Wolakota bound them in more ways than one, and there was no way he could stay away now.
Behind him, the rookies were still laughing, but the sound felt miles away.
Shamrock stiffened when he looked toward Bear. The laughter on his face disappeared. He jogged to him. “Something wrong?”
Bear forced a breath through his nose. “Yes.”
“What—”
“Get your gear and get in the truck. Now.”
He froze, then moved. He couldn’t leave them. They were his responsibility. But he couldn’t stay here another second.
“Damn,” Shamrock muttered, startled but taking control. He shouted, signaled to Fly and Than, who immediately left the surf, grabbing their packs.
Bear was moving before them, crossing the sand in long, fast strides. His pulse hammered against his ribs. He needed to see her. To know for himself she was still breathing.
The tide slid back, smooth and endless. He thought of Bailee, her voice, her stubborn strength, the way she hid pain behind control. He thought of how she had clutched him like she needed him, how much that had settled in a place no one else had ever touched. There was only one thought slamming over and over in his head. Get to her.
He climbed into the truck, started the engine. The boys piled in without a word.
He didn’t look at them. His hands were steady on the wheel, but only because they had to be.
Bailee stood in abject misery and surveyed the wreckage of her life, the utter chaos of her home, her yard, and the woman standing inside it. Two weeks on the op, and two weeks convalescing. How could everything have unraveled so fast?
Both arms hung uselessly in their slings, her right wrist locked in a brace that pulsed with its own heartbeat every time she so much as breathed too sharp. The last fourteen days had been a study in helplessness, a slow, grinding reminder of how much she relied on her hands to function, to fight, to control the world when her mind slipped. Now she couldn’t so much as button her own shirt.
She had tried, God help her. Tried to tap her phone screen, tried to angle it between forearms to order groceries, tried to open a can of soup with her teeth and stubbornness. Every attempt had ended the same way: dropped phone, spilled soup, pain vibrating up her injured arms.

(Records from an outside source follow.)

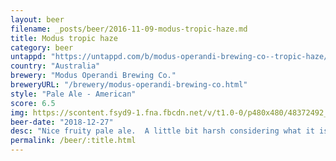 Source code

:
 ```yaml
---
layout: beer
filename: _posts/beer/2016-11-09-modus-tropic-haze.md
title: Modus tropic haze
category: beer
untappd: "https://untappd.com/b/modus-operandi-brewing-co--tropic-haze/2949673"
country: "Australia"
brewery: "Modus Operandi Brewing Co."
breweryURL: "/brewery/modus-operandi-brewing-co.html"
style: "Pale Ale - American"
score: 6.5
img: https://scontent.fsyd9-1.fna.fbcdn.net/v/t1.0-0/p480x480/48372492_10156797296103745_1631898026983292928_o.jpg?_nc_cat=104&_nc_sid=e007fa&_nc_ohc=AxSA8L0k-KMAX_Pz2Sw&_nc_ht=scontent.fsyd9-1.fna&tp=6&oh=73960d11a7f214063eb0f154d60a6529&oe=5F9442EA
beer-date: "2018-12-27"
desc: "Nice fruity pale ale.  A little bit harsh considering what it is"
permalink: /beer/:title.html
---
```


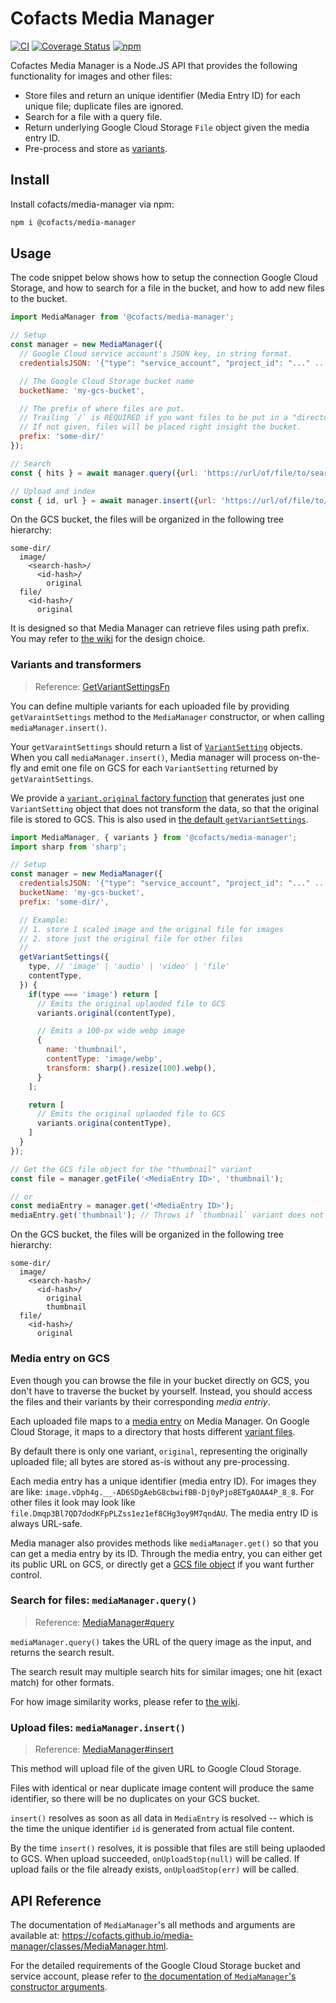 # Cofacts Media Manager

[![CI](https://github.com/cofacts/media-manager/actions/workflows/main.yml/badge.svg)](https://github.com/cofacts/media-manager/actions/workflows/main.yml) [![Coverage Status](https://coveralls.io/repos/github/cofacts/media-manager/badge.svg?branch=main)](https://coveralls.io/github/cofacts/media-manager?branch=main)
[![npm](https://nodei.co/npm/@cofacts/media-manager.png?mini=true)](https://www.npmjs.com/package/@cofacts/media-manager)

Cofactes Media Manager is a Node.JS API that provides the following functionality for images and other files:
- Store files and return an unique identifier (Media Entry ID) for each unique file; duplicate files are ignored.
- Search for a file with a query file.
- Return underlying Google Cloud Storage `File` object given the media entry ID.
- Pre-process and store as [variants](#variants-and-transformers).

## Install

Install cofacts/media-manager via npm:

```sh
npm i @cofacts/media-manager
```

## Usage

The code snippet below shows how to setup the connection Google Cloud Storage, and how to search for
a file in the bucket, and how to add new files to the bucket.

```js
import MediaManager from '@cofacts/media-manager';

// Setup
const manager = new MediaManager({
  // Google Cloud service account's JSON key, in string format.
  credentialsJSON: '{"type": "service_account", "project_id": "..." ...}',

  // The Google Cloud Storage bucket name
  bucketName: 'my-gcs-bucket',

  // The prefix of where files are put.
  // Trailing `/` is REQUIRED if you want files to be put in a "directory" on GCS web console. Otherwise, root directories will just have specified prefix in its front.
  // If not given, files will be placed right insight the bucket.
  prefix: 'some-dir/'
});

// Search
const { hits } = await manager.query({url: 'https://url/of/file/to/search'});

// Upload and index
const { id, url } = await manager.insert({url: 'https://url/of/file/to/store'});
```

On the GCS bucket, the files will be organized in the following tree hierarchy:

```
some-dir/
  image/
    <search-hash>/
      <id-hash>/
        original
  file/
    <id-hash>/
      original
```

It is designed so that Media Manager can retrieve files using path prefix. You may refer to [the wiki](https://github.com/cofacts/media-manager/wiki/Media-Manager-Design) for the design choice.

### Variants and transformers

> Reference: [GetVariantSettingsFn](https://cofacts.github.io/media-manager/types/GetVariantSettingsFn.html)

You can define multiple variants for each uploaded file by providing `getVaraintSettings` method to the `MediaManager` constructor, or when calling `mediaManager.insert()`.

Your `getVaraintSettings` should return a list of [`VariantSetting`](https://cofacts.github.io/media-manager/interfaces/VariantSetting.html) objects. When you call `mediaManager.insert()`, Media manager will process on-the-fly and emit one file on GCS for each `VariantSetting` returned by `getVaraintSettings`.

We provide a [`variant.original` factory function](https://cofacts.github.io/media-manager/functions/variants.original.html) that generates just one `VariantSetting` object that does not transform the data, so that the original file is stored to GCS. This is also used in [the default `getVariantSettings`](https://cofacts.github.io/media-manager/functions/variants.defaultGetVariantSettings.html).

```js
import MediaManager, { variants } from '@cofacts/media-manager';
import sharp from 'sharp';

// Setup
const manager = new MediaManager({
  credentialsJSON: '{"type": "service_account", "project_id": "..." ...}',
  bucketName: 'my-gcs-bucket',
  prefix: 'some-dir/',

  // Example:
  // 1. store 1 scaled image and the original file for images
  // 2. store just the original file for other files
  //
  getVariantSettings({
    type, // 'image' | 'audio' | 'video' | 'file'
    contentType,
  }) {
    if(type === 'image') return [
      // Emits the original uplaoded file to GCS
      variants.original(contentType),

      // Emits a 100-px wide webp image
      {
        name: 'thumbnail',
        contentType: 'image/webp',
        transform: sharp().resize(100).webp(),
      }
    ];

    return [
      // Emits the original uplaoded file to GCS
      variants.origina(contentType),
    ]
  }
});

// Get the GCS file object for the "thumbnail" variant
const file = manager.getFile('<MediaEntry ID>', 'thumbnail');

// or
const mediaEntry = manager.get('<MediaEntry ID>');
mediaEntry.get('thumbnail'); // Throws if `thumbnail` variant does not exist on GCS

```

On the GCS bucket, the files will be organized in the following tree hierarchy:

```
some-dir/
  image/
    <search-hash>/
      <id-hash>/
        original
        thumbnail
  file/
    <id-hash>/
      original
```

### Media entry on GCS

Even though you can browse the file in your bucket directly on GCS, you don't have to traverse the bucket by yourself. Instead, you should access the files and their variants by their corresponding *media entriy*.

Each uploaded file maps to a [media entry](https://cofacts.github.io/media-manager/interfaces/MediaEntry.html) on Media Manager. On Google Cloud Storage, it maps to a
directory that hosts different [variant files](#variants-and-transformers).

By default there is only one variant, `original`, representing the originally uploaded file; all bytes are stored as-is without any pre-processing.

Each media entry has a unique identifier (media entry ID). For images they are like: `image.vDph4g.__-AD6SDgAebG8cbwifBB-Dj0yPjo8ETgAOAA4P_8_8`. For other files it look may look like `file.Dmqp3Bl7QD7dodKFpPLZss1ez1ef8CHg3oy9M7qndAU`. The media entry ID is always URL-safe.

Media manager also provides methods like `mediaManager.get()` so that you can get a media entry by its ID. Through the media entry, you can either get its public URL on GCS, or directly get a [GCS file object](https://googleapis.dev/nodejs/storage/latest/File.html) if you want further control.

### Search for files: `mediaManager.query()`

> Reference: [MediaManager#query](https://cofacts.github.io/media-manager/classes/MediaManager.html#query)

`mediaManager.query()` takes the URL of the query image as the input, and returns the search result.

The search result may multiple search hits for similar images; one hit (exact match) for other formats.

For how image similarity works, please refer to [the wiki](https://github.com/cofacts/media-manager/wiki/Media-Manager-Design).

### Upload files: `mediaManager.insert()`

> Reference: [MediaManager#insert](https://cofacts.github.io/media-manager/classes/MediaManager.html#insert)

This method will upload file of the given URL to Google Cloud Storage.

Files with identical or near duplicate image content will produce the same identifier, so there will be no duplicates on your GCS bucket.

`insert()` resolves as soon as all data in `MediaEntry` is resolved -- which is the time the unique identifier `id` is generated from actual file content.

By the time `insert()` resolves, it is possible that files are still being uplaoded to GCS. When upload succeeded, `onUploadStop(null)` will be called. If upload fails or the file already exists, `onUploadStop(err)` will be called.

## API Reference

The documentation of `MediaManager`'s all methods and arguments are available at: https://cofacts.github.io/media-manager/classes/MediaManager.html.

For the detailed requirements of the Google Cloud Storage bucket and service account, please refer to [the documentation of `MediaManager`'s constructor arguments](https://cofacts.github.io/media-manager/types/MediaManagerOptions.html).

She had finally eaten the last of the prepared meals Helen had stocked before she left, scraping them out with the edge of a wooden spoon clenched awkwardly in her brace. Now she was starving, aching, and—she winced—reeking. She hadn’t been able to shower properly in days. Only quick, miserable rinses she could barely manage one-handed.
Ancestors, her hair. A matted snarl that had once been sleek and black and unbothered by anything but humidity. Now it clung to her scalp in tangled ropes. She couldn’t hold a comb, couldn’t even lift her arms high enough to attempt it. She looked like she had crawled out of a jungle, which, technically, she had—but she’d hoped that particular aesthetic wouldn’t follow her home quite so literally.
The yard outside was a testament to how long she had been running from her life, even while standing still. One month of neglect had turned it wild. Grass had surged past her calves, dense and ungoverned, hiding the walkway in a riot of green. Weeds choked the flowerbeds she had once tended, climbing over the cracked stone edging like they were reclaiming territory she had abandoned. A drift of leaves had gathered at the porch steps, brittle, sun-faded things that whispered each time the wind moved through them. The fence sagged toward the earth, boards warping in the heat, as if even the wood had lost the will to hold its line. Nothing in the yard looked cared for. Nothing looked claimed. It mirrored her a little too perfectly.
She imagined Bear standing here, seeing this wild, unclaimed sprawl, and something in her chest tightened with shame.
Helen had given Bailee her number, but she didn’t want the competent woman to come back to this.
The doctor had told her she could take the slings off soon, start using her arm again. A couple more days. She could make it a couple more days.
The rumble of a truck in the drive made her freeze. She shuffled to the window, using her good hand to pull the curtain aside.